New home market on track to meet full-year projections
Looking ahead, Knight Frank expects rental growth to remain moderate at 1-3% for the rest of 2025.
Singapore’s private new home market is on track to meet full-year expectations, with 7,730 units sold year to date, according to Knight Frank.
This places primary sales well within the firm’s projected range of 7,000 to 9,000 units for the year. With prices rising 3.1% from January to September, Knight Frank expects full-year 2025 price growth to reach the upper end of its 3–5% forecast, supported by resilient employment and household finances.

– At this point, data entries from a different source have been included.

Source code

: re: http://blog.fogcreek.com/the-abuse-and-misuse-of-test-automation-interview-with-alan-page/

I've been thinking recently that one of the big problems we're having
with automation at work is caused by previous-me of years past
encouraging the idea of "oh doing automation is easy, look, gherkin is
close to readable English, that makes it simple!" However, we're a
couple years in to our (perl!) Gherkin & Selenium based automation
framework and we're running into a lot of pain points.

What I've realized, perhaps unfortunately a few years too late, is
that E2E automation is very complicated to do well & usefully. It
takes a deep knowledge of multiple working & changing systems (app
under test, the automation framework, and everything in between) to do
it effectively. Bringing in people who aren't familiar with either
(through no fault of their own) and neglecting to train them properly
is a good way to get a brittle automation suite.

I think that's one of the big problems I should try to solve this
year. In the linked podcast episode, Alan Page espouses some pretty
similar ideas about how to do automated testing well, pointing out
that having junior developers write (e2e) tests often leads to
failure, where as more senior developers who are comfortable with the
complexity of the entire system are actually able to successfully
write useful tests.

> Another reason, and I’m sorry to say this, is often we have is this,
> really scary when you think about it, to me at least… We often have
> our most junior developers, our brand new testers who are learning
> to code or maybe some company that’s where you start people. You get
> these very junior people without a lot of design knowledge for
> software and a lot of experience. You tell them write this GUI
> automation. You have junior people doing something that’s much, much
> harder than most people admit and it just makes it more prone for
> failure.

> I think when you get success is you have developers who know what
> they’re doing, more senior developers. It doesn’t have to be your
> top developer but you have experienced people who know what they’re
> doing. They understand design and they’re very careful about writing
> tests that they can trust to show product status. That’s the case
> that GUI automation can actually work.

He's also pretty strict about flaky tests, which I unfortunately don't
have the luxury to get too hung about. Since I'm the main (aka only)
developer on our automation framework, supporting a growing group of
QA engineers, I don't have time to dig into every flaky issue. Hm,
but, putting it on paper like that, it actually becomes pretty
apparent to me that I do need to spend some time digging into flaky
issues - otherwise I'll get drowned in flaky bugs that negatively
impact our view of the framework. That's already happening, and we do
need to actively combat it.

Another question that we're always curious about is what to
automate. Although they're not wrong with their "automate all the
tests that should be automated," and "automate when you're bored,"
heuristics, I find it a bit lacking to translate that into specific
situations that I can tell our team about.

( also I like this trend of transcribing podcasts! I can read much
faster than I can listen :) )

Looking over five years from Q3 2020 to Q3 2025, private home prices in the Core Central Region (CCR) rose 27%, compared to 47% in the Rest of Central Region (RCR) and 46% in the Outside Central Region (OCR).
The narrowing gap suggests potential value opportunities in the CCR, especially among completed freehold properties, Knight Frank noted.
Market activity accelerated in Q3 2025, with total non-landed transactions (excluding Executive Condominiums) rising to 6,169 units, up 35.0% QoQ and 30.6% YoY. The rebound was driven by a slate of new launches ahead of the Lunar Seventh Month, which diverted attention from the secondary market.
New private home sales surged 174.2% QoQ to 3,238 units (up 204.0% YoY), whilst resale transactions fell 13.5% to 2,931 units, marking the fifth consecutive quarter of decline in the secondary segment.
According to URA flash estimates, the non-landed private home price index rose to 209.1, a 1.1% increase from the previous quarter and 5.9% higher YoY. The price uplift was largely led by strong performance in the primary market.
In the leasing market, 18,155 rental contracts were signed in July–August 2025 — up 38.9% from April to May and 4.2% YoY.
Despite the increase in rental volume, rents fell across segments every quarter, with ultra-luxury rents down 6.1%, as landlords responded to cost-of-living pressures by prioritising occupancy over asking prices.
Looking ahead, Knight Frank expects rental growth to remain moderate at 1-3% for the rest of 2025, citing ongoing macroeconomic uncertainty and tenant caution amid concerns over job security.
Whilst the private housing market remains resilient, Knight Frank noted that the balance of supply, buyer sentiment, and affordability will continue to shape outcomes through the end of the year.